Senator Grassley and a group of 7 bipartisan cosponsors introduced the Domestic Energy Security Act of 2011.  For all provisions, this bill would extend them through 2016 – in essence this is a 5 year bill.  The following is a humble attempt to walk through them quickly.
  1. The bill would keep in place the current VEETC structure for 2012 and 2013, but reduce the value to $0.20 per gallon and $0.15 per gallon, respectively.
  2. In 2014, VEETC would transition to a variable tax credit tied to the price of oil.  The variable rate starts at 30 cents and steps down 6 cents for every $10/bbl over $50/bbl.  At oil prices above $90 a barrel, no incentive would be available.
  3. This bill extends the cellulosic producer tax credit, valued at $1.01 per gallon, through 2016.

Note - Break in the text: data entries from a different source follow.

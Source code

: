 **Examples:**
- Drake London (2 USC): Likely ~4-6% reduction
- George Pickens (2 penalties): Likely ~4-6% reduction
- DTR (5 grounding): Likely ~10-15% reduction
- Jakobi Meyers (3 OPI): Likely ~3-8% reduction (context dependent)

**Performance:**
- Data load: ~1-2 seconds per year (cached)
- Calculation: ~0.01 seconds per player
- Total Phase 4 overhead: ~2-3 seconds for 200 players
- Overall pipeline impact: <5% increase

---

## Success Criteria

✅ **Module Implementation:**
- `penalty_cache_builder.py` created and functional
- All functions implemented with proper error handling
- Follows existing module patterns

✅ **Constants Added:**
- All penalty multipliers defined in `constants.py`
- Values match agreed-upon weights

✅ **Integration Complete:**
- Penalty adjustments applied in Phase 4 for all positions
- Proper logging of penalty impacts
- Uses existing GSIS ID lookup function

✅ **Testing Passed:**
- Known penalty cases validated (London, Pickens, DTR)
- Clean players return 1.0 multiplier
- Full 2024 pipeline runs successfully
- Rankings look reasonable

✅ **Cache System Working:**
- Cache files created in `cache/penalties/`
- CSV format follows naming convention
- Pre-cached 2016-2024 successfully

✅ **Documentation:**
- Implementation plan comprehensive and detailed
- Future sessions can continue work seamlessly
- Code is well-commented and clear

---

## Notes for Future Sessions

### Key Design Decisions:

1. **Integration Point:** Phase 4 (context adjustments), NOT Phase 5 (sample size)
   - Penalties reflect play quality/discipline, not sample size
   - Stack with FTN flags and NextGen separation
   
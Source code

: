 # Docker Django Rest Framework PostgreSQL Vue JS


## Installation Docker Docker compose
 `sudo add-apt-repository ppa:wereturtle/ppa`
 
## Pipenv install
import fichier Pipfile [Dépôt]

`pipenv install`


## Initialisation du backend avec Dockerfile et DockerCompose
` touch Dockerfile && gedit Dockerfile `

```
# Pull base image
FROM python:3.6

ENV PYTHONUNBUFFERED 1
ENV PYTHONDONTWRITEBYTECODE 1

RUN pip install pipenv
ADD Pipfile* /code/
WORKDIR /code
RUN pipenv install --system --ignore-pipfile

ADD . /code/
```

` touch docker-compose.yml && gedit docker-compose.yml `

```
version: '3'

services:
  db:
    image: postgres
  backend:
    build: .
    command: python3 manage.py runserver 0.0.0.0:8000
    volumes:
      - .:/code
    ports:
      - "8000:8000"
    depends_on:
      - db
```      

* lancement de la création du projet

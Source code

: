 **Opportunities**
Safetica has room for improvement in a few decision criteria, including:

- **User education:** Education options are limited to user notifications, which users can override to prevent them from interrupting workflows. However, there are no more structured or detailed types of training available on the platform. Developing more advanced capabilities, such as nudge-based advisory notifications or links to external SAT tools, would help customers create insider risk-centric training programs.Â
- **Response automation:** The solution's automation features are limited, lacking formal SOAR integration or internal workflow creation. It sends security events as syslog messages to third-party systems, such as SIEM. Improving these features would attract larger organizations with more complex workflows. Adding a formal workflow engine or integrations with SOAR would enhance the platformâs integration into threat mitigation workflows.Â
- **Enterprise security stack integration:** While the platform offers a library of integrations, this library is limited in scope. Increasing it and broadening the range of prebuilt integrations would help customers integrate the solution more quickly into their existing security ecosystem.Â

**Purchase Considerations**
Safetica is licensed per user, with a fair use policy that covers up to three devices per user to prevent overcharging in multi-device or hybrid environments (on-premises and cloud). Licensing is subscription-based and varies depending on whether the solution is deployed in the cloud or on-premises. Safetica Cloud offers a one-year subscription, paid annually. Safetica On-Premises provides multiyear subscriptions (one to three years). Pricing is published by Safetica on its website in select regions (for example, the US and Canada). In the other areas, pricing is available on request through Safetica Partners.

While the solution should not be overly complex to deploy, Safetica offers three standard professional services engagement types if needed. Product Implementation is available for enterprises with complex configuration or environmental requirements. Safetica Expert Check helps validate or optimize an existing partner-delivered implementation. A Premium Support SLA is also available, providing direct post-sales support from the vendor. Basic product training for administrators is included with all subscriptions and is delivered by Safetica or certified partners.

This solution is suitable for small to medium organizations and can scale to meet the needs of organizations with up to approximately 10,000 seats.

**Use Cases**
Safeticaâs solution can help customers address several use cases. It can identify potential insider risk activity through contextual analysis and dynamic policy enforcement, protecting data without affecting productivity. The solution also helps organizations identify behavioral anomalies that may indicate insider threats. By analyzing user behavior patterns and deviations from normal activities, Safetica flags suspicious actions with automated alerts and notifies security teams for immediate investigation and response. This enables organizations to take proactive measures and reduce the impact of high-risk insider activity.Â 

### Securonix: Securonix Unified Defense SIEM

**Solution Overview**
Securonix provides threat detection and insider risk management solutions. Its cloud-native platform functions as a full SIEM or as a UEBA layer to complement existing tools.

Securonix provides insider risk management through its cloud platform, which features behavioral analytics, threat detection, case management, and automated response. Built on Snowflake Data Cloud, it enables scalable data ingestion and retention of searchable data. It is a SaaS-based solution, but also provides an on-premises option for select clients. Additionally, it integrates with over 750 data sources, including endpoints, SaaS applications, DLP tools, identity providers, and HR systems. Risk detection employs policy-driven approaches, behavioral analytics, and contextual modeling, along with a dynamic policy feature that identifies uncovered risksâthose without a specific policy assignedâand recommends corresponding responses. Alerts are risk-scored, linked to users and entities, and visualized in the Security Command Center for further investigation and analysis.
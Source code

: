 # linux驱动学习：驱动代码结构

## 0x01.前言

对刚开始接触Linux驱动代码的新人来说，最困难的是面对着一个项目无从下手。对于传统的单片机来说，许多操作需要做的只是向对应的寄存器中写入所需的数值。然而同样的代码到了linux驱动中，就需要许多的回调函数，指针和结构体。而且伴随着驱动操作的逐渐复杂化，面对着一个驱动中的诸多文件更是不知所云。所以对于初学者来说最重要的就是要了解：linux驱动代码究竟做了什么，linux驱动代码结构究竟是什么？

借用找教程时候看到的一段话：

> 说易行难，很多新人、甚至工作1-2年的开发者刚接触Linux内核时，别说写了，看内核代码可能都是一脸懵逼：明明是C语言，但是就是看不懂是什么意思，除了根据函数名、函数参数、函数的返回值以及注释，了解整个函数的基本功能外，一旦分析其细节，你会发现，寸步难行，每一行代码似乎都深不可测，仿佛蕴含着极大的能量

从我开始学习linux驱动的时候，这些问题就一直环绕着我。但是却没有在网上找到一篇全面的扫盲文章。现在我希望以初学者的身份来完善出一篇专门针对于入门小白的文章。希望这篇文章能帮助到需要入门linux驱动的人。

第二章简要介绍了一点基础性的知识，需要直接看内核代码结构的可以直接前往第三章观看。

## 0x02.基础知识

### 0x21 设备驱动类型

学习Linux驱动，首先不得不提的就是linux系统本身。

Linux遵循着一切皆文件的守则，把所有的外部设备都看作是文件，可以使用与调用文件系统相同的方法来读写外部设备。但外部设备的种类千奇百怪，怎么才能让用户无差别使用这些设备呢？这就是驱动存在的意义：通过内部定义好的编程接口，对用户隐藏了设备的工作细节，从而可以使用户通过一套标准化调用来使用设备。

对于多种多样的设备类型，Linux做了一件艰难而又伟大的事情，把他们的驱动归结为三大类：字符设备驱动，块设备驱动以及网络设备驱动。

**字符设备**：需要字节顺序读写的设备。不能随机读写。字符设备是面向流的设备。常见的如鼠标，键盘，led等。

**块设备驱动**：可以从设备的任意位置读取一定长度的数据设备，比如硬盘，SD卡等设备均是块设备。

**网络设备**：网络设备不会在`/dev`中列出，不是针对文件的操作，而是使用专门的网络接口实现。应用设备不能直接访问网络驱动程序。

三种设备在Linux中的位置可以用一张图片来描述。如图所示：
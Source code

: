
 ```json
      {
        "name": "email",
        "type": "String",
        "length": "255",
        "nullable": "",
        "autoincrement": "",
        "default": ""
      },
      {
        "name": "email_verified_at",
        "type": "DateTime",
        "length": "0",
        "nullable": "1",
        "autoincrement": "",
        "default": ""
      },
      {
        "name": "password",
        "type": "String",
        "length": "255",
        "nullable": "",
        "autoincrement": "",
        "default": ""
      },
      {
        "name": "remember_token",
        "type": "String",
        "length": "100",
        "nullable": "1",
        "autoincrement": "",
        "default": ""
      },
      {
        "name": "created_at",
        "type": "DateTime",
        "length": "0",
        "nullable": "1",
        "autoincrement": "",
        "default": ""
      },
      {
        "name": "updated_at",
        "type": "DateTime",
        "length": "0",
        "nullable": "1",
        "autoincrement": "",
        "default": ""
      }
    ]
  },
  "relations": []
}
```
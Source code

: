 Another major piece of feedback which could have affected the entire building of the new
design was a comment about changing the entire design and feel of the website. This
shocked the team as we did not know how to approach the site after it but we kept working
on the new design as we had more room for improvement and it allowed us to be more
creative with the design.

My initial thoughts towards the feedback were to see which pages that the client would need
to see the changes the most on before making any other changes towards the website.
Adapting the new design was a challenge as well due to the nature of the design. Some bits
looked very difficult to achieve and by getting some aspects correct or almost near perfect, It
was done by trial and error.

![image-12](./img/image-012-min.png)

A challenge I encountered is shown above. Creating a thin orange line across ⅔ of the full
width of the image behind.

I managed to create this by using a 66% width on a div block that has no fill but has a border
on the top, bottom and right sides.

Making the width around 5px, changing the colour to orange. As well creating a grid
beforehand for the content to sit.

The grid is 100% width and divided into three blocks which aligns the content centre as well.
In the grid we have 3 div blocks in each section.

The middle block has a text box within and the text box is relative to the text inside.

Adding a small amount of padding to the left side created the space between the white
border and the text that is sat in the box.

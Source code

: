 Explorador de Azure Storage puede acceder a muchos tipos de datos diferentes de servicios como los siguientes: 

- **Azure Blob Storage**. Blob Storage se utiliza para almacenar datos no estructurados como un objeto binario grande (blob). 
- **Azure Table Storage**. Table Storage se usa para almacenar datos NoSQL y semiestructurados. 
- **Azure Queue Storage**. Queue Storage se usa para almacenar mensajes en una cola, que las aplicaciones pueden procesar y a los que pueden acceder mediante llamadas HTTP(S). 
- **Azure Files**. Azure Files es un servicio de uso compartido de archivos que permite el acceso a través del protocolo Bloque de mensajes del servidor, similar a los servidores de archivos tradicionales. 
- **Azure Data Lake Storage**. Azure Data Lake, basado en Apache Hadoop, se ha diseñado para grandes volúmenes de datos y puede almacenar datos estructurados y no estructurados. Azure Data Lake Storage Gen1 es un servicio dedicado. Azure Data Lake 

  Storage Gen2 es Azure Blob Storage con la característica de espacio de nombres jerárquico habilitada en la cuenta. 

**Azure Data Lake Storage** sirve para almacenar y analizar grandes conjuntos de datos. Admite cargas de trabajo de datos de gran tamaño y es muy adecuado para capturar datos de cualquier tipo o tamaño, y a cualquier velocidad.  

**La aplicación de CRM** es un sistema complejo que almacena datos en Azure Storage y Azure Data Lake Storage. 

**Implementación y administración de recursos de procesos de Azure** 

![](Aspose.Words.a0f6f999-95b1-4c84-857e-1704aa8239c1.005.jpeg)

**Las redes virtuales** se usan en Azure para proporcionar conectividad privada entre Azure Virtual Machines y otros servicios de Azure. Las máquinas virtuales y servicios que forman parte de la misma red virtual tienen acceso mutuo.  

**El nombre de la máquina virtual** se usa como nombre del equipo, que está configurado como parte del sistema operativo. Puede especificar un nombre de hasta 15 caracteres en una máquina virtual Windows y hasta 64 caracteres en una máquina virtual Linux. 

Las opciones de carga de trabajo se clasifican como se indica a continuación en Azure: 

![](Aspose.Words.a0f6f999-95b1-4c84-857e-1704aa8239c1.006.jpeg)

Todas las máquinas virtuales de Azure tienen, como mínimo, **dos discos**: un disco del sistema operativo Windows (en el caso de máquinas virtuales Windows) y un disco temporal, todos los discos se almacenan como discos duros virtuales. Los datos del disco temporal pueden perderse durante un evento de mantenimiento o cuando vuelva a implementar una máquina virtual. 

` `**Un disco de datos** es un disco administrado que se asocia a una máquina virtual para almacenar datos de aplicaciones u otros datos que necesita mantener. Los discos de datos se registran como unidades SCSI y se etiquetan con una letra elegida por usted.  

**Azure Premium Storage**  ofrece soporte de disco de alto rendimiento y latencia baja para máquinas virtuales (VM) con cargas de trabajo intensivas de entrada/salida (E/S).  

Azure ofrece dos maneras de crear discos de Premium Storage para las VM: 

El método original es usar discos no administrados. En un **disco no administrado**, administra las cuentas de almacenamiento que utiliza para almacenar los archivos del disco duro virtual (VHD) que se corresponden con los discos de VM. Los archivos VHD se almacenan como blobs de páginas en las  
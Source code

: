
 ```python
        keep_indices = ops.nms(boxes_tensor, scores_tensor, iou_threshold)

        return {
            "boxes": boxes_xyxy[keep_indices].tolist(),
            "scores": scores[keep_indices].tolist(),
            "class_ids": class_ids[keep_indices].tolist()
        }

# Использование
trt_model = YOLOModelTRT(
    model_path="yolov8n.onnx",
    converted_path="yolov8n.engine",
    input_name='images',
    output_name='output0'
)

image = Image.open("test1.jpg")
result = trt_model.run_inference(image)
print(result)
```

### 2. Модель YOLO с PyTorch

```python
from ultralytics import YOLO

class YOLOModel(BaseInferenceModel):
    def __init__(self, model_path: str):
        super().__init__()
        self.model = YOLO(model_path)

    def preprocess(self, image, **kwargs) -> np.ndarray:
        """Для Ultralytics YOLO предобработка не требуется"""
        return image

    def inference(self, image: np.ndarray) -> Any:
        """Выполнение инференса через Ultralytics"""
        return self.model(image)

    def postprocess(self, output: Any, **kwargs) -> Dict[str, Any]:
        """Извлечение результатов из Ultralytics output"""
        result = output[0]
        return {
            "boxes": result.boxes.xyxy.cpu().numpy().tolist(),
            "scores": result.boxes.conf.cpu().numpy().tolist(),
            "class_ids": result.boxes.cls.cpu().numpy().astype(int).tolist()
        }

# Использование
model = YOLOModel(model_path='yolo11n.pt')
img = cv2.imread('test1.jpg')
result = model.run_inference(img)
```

  4. This bill enhances the current alternative fuel vehicle refueling property credit (think blender pumps here) by making it available to 100% of the total cost, provided qualified applicants for the credit can show the infrastructure is being used for ethanol blends that include at least one offering of an ethanol blend between E20 and E85.
  5. This bill extends the secondary tariff on imported ethanol through 2016.  It reduces the value to $0.20 in 2012 and $0.15 for years 2013-2016.